Ask Ken Hogan about the young forward who has been catching the early-season eye in Tipperary's attack he has to do a quick double-think.
"John O'Dwyer?" he chuckles. "I'd hardly know him by that name, sure he's always known as 'Bubbles'."
'Bubbles' and 'Buggy.'
When opponents heard those two nick-names flying about in the Tipperary U-21 full-forward line in 2010, it must have been a tad confusing, but, by season's end, O'Dwyer and Brian O'Meara had All-Ireland medals in their back pockets.
With Hogan as manager that was a significant victory – Tipp's first U-21 title in 15 years from a team laced with future senior players.
It contained Padraic and Patrick 'Bonner' Maher, Michael Cahill and Noel McGrath and, at just 19, corner-forward O'Dwyer was the baby of the side, yet still scored 2-3 against Offaly in the All-Ireland semi-finals
He still had two seasons to go at U-21 level and captained them last summer when they took out Cork and a fancied Limerick, before losing in the Munster final to a talented Clare side, who went on to win the All-Ireland.

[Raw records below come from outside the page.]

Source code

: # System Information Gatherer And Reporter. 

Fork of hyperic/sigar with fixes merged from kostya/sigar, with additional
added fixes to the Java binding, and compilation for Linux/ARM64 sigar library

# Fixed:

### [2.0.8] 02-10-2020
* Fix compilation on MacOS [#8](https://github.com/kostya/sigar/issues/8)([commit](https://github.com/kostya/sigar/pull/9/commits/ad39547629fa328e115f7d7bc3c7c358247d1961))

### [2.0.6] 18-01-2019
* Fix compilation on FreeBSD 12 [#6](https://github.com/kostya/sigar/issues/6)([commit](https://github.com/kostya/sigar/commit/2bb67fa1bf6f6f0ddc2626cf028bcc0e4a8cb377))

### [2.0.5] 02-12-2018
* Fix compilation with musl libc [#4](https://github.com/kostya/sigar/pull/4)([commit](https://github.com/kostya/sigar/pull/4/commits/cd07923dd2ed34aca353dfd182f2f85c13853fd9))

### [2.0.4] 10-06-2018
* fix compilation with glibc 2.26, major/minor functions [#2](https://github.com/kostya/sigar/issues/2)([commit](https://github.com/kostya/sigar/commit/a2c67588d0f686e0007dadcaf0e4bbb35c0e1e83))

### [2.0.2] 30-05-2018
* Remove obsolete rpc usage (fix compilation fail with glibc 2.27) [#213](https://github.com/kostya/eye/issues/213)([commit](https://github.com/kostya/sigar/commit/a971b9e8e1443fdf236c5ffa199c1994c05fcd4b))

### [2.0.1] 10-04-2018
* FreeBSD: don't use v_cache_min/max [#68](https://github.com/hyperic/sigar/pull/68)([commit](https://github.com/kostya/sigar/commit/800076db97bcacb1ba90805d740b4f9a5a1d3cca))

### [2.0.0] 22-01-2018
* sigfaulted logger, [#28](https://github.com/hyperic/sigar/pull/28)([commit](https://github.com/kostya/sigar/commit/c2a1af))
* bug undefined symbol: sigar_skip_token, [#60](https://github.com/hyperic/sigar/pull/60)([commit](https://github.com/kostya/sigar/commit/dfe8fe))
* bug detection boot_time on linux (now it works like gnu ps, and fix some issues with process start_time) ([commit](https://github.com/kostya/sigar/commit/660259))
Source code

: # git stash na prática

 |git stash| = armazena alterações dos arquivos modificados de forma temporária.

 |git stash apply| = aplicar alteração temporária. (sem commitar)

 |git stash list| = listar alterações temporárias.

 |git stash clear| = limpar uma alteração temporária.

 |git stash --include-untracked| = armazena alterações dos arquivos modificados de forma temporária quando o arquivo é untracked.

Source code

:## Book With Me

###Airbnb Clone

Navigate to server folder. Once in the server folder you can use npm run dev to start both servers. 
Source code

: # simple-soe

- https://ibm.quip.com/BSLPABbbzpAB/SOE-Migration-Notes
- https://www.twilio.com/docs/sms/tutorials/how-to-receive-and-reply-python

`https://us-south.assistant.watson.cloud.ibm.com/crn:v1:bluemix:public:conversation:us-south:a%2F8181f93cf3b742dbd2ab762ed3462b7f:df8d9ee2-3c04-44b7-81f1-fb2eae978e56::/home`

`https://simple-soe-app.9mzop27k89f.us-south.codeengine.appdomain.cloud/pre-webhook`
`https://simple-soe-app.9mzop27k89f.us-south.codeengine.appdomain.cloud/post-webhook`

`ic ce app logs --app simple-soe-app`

O'Dwyer, a natural free-taker, scored 1-25 in those three games, including 1-7 (3fs) against the Banner, to underline his potential.
Eamon O'Shea gave him his senior debut in this year's Waterford Crystal opener against Limerick and his most impressive performance yet was his 1-6 against Galway last Monday, when he was actually a late-replacement for Eoin Kelly.
Hogan recalls O'Dwyer's uncle Joe winning All-Ireland minor and U-21 medals in his own day and while the emerging Killenaule forward is also an accomplished soccer player, he comes from a staunch GAA family.
"We always expected him to go on and make the senior squad, he was just a lot younger than a lot of that 2010 U-21 team," said Hogan, now in his fourth year in charge of the county U-21s.
"Of course one swallow doesn't make a summer and it's very early now to be judging him, he needs to get a lot more senior experience yet."
But Hogan is already encouraged that new manager Eamon O'Shea is giving youth its fling.
"Every team needs fresh impetus to keep the older players on their toes. Kilkenny, Galway and Clare always introduce a few new players every season at least and it is encouraging that Eamon is willing to try out young fellas," he said.
Jason Forde is another, a 19-year-old who did his Leaving last summer and has got a look-in in this year's league.
Many of Tipperary's current senior stars came out of their 2006 and 2007 All-Ireland-winning minor team (who fed into that 2010 U-21 side). And Hogan believes last summer's All-Ireland minor title – with many of the players who won a historic football minor a year earlier – is further encouragement that there's a healthy stream of players coming through to keep the pressure on the current crop.
"When we do well the hype is way too high and when we do badly the despondency is just as dramatic. Thankfully, things have settled down now again," Hogan intoned, after that early league routing inflicted by Cork.
Impressive defeats of Kilkenny and Galway have quelled the panic and Tipperary now visit Waterford, a county whose support also tends to vacillate just as dramatically.
This time last year, Michael Ryan's early tenure was under a severe threat yet Waterford regrouped and avoided relegation.
They've beaten Clare, drawn with Cork and lost to Kilkenny and, like Tipperary, Ryan's challenge is similar; trying to find the right blend of youth and experience, with Jake Dillon among the young players trying to claim a regular jersey this season.